For the entries below, the result should be an exact transcription of the lines from the one with "- INNER JOIN - matching records only" up to and including the one with "- Total count queries", and only those.

Records shown Block Start

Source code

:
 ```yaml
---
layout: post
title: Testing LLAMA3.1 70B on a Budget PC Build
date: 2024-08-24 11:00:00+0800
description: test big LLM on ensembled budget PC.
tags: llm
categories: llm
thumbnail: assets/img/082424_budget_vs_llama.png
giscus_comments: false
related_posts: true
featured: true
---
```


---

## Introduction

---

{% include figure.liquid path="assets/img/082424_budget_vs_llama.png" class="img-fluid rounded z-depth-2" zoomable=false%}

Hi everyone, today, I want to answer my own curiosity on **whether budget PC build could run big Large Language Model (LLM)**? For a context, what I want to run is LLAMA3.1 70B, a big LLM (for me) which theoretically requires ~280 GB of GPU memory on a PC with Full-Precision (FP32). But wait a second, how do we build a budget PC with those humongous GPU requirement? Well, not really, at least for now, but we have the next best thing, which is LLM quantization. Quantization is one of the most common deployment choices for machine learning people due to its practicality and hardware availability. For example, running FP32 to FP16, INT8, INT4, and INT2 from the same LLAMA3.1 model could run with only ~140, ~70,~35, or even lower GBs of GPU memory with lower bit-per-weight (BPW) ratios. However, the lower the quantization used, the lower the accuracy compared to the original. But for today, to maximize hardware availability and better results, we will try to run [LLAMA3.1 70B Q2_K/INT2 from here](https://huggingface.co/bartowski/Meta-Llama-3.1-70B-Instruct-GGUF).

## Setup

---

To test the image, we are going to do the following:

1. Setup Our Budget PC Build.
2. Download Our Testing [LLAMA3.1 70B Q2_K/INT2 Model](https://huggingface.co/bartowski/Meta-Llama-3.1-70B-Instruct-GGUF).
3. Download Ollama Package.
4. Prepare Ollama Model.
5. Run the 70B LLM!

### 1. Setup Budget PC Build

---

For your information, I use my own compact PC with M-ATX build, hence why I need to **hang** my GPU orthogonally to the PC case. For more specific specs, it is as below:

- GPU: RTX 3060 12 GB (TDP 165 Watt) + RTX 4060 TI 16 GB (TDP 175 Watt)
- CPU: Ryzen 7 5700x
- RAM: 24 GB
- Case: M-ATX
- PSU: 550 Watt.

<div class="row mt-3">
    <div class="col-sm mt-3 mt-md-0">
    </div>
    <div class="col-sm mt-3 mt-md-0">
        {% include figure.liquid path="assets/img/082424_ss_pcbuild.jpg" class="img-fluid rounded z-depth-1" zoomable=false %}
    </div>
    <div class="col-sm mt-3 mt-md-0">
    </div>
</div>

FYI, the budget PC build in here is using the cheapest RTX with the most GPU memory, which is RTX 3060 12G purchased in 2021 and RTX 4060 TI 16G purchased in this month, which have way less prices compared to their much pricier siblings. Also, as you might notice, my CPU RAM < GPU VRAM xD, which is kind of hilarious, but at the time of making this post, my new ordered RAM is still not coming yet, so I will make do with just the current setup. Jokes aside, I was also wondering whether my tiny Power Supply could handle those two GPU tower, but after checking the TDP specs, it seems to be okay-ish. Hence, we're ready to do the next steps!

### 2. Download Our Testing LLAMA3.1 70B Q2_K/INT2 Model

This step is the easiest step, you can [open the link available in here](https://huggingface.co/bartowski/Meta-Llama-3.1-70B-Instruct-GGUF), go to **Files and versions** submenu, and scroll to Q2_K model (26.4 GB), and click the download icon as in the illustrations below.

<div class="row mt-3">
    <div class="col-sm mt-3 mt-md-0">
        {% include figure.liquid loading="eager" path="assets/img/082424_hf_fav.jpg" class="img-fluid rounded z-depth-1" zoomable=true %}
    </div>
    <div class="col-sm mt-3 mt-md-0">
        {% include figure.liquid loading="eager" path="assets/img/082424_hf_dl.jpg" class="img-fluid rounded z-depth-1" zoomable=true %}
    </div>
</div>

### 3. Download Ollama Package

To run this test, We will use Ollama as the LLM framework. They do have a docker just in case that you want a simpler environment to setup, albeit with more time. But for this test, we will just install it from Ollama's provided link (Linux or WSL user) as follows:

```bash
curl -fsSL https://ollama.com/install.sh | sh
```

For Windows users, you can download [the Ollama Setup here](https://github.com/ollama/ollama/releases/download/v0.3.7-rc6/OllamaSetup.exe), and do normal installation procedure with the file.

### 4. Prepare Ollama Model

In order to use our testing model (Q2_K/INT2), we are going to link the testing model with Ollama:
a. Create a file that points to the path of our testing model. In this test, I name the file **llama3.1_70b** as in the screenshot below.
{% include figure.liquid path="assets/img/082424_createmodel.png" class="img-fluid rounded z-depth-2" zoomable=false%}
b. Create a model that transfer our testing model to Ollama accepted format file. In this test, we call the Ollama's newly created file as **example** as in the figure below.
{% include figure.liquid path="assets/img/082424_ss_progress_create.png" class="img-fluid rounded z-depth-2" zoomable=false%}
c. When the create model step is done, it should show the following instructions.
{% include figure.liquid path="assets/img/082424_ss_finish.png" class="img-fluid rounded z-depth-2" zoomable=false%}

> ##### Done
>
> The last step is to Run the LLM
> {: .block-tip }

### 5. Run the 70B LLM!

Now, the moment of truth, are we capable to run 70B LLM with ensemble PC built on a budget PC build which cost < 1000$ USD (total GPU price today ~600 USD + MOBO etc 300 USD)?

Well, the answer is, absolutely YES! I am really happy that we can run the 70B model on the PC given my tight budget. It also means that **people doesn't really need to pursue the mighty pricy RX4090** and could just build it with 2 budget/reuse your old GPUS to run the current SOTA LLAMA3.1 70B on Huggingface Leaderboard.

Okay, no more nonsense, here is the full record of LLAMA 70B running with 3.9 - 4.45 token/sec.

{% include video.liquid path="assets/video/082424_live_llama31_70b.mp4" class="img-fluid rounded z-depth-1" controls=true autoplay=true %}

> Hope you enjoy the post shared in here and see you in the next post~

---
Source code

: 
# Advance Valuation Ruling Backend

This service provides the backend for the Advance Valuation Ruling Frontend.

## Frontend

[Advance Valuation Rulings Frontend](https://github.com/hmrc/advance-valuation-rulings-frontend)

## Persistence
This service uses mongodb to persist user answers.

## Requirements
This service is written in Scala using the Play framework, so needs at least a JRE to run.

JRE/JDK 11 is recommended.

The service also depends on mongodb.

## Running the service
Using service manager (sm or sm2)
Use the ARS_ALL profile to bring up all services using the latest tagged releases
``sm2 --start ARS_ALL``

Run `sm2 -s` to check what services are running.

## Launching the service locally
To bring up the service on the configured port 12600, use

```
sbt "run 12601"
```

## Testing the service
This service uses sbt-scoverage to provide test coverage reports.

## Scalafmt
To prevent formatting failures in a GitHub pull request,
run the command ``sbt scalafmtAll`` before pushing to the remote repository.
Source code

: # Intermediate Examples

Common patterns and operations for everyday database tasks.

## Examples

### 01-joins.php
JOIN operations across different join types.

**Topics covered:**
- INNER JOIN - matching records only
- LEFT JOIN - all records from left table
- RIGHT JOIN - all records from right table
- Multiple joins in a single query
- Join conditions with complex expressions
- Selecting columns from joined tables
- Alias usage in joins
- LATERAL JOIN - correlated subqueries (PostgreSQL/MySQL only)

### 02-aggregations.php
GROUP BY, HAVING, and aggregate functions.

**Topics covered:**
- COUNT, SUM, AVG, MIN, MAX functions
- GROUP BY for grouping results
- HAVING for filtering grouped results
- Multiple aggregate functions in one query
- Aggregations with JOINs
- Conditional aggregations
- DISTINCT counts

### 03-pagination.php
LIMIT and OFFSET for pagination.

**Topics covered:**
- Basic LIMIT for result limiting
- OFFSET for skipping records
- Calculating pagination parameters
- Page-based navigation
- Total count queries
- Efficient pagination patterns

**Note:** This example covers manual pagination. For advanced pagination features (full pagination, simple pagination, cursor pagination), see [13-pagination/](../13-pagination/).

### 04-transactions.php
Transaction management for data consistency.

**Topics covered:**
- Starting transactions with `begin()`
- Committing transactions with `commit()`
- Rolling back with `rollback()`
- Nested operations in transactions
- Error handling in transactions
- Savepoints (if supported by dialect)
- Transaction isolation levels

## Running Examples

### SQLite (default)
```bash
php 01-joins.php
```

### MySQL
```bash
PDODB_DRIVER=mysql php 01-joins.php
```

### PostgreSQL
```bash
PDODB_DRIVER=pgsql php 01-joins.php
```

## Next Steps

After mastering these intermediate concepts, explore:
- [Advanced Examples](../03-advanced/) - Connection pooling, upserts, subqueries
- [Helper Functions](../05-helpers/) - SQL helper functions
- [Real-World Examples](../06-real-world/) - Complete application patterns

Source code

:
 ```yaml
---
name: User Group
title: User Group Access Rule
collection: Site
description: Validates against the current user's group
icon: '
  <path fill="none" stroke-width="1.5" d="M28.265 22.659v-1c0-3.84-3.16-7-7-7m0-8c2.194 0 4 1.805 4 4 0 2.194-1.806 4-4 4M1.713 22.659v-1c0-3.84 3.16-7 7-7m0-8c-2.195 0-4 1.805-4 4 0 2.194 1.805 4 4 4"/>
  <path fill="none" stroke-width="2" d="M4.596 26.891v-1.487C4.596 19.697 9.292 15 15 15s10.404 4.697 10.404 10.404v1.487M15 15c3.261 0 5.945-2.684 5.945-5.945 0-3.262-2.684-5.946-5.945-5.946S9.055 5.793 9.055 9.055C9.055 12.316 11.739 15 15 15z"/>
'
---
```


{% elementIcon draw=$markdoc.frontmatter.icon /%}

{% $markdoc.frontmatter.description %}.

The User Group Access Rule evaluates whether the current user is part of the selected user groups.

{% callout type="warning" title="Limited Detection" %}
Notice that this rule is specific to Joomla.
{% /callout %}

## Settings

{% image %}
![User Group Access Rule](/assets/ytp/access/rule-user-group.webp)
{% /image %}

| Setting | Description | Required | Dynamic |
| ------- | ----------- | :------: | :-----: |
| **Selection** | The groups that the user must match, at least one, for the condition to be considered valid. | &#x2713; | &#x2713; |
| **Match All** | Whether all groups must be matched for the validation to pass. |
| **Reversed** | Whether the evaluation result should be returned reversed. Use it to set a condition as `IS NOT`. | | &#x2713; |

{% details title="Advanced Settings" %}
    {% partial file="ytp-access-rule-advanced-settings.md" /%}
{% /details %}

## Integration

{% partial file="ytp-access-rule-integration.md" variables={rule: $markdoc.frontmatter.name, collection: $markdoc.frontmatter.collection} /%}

Records shown Block End

Exercise answer:
- INNER JOIN - matching records only
- LEFT JOIN - all records from left table
- RIGHT JOIN - all records from right table
- Multiple joins in a single query
- Join conditions with complex expressions
- Selecting columns from joined tables
- Alias usage in joins
- LATERAL JOIN - correlated subqueries (PostgreSQL/MySQL only)

### 02-aggregations.php
GROUP BY, HAVING, and aggregate functions.

**Topics covered:**
- COUNT, SUM, AVG, MIN, MAX functions
- GROUP BY for grouping results
- HAVING for filtering grouped results
- Multiple aggregate functions in one query
- Aggregations with JOINs
- Conditional aggregations
- DISTINCT counts

### 03-pagination.php
LIMIT and OFFSET for pagination.

**Topics covered:**
- Basic LIMIT for result limiting
- OFFSET for skipping records
- Calculating pagination parameters
- Page-based navigation
- Total count queries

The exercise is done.